1.  The criminal must be someone mentioned in the early part of the story, but must not be anyone whose thoughts the reader has been allowed to follow.  Once Agatha Christie had done it, no one else could do it.  

2.  All supernatural or preternatural agencies are ruled out as a matter of course.  If you're writing a ghost story, call it that and not a mystery or detective story.  

3.  Not more than one secret room or passage is allowable.  Father Knox himself violated this one, but points out that he was careful to state that the house had belonged to English Catholics during the period of religious turmoil when a priest's hole or concealed passage could reasonably be expected to be found in such a house.

4.  No hitherto undiscovered poisons may be used, nor any appliance which will need a long scientific explanation in the end.  He gives R. Austin Freeman's detective Dr. Thorndyke a pass on this one, but just barely.

5.  No Chinaman must figure in the story.  He rightly deplores the racist Western assumption of the time that Chinese people were "over-equipped in the matter of brains and under-equipped in the matter of morals."  This rule of course does not apply to Robert van Gulik's Judge Dee mystery novels, which are set in ancient China and in which all of the characters are Chinese.  

6.  No accident must ever help the detective, nor must he ever have an unaccountable intuition which proves to be right.  An intuition or insight based on available evidence that has been disclosed to the reader is acceptable, but not one based on evidence that has been concealed, or on no evidence at all.  

7.  The detective himself must not commit the crime.  This doesn't rule out criminals disguised as or purporting to be detectives, of course.  Agatha busted this one early on, too.  

8.  The detective must not light on any clues which are not instantly produced for the inspection of the reader.  This is the essence of fair play; the reader must have the means necessary to arrive at a logical solution to the puzzle.  

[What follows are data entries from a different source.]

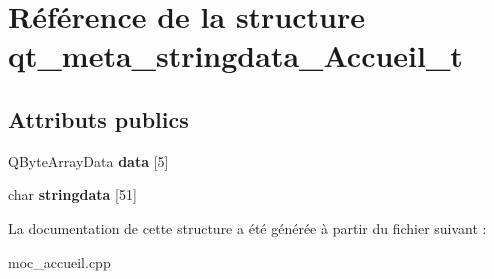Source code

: \hypertarget{structqt__meta__stringdata___accueil__t}{\section{Référence de la structure qt\+\_\+meta\+\_\+stringdata\+\_\+\+Accueil\+\_\+t}
\label{structqt__meta__stringdata___accueil__t}
}
\subsection*{Attributs publics}
\begin{DoxyCompactItemize}
\item 
\hypertarget{structqt__meta__stringdata___accueil__t_aa3c8066f1a50a643db8e1e5dc301cb9f}{Q\+Byte\+Array\+Data {\bfseries data} \mbox{[}5\mbox{]}}\label{structqt__meta__stringdata___accueil__t_aa3c8066f1a50a643db8e1e5dc301cb9f}

\item 
\hypertarget{structqt__meta__stringdata___accueil__t_a9af13560b0f4dd3dd3a759e3feb2af1d}{char {\bfseries stringdata} \mbox{[}51\mbox{]}}\label{structqt__meta__stringdata___accueil__t_a9af13560b0f4dd3dd3a759e3feb2af1d}

\end{DoxyCompactItemize}


La documentation de cette structure a été générée à partir du fichier suivant \+:\begin{DoxyCompactItemize}
\item 
moc\+\_\+accueil.\+cpp\end{DoxyCompactItemize}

9.  The stupid friend of the detective, the Watson, must not conceal any thoughts which pass through his mind; his intelligence must be slightly, but very slightly, below that of the average reader.  Of course, it's not necessary for the detective to have a Watson at all.  When we get to Conan Doyle, I'll have a few words to say about Dr. Watson, who I believe has been unfairly regarded as stupid.  Less brilliant and less well trained in observation than Holmes, perhaps, but not less intelligent than the average reader.  

10.  Twin brothers, and doubles generally, must not appear unless we have been duly prepared for them.  Really, it's out and out cheating if that happens.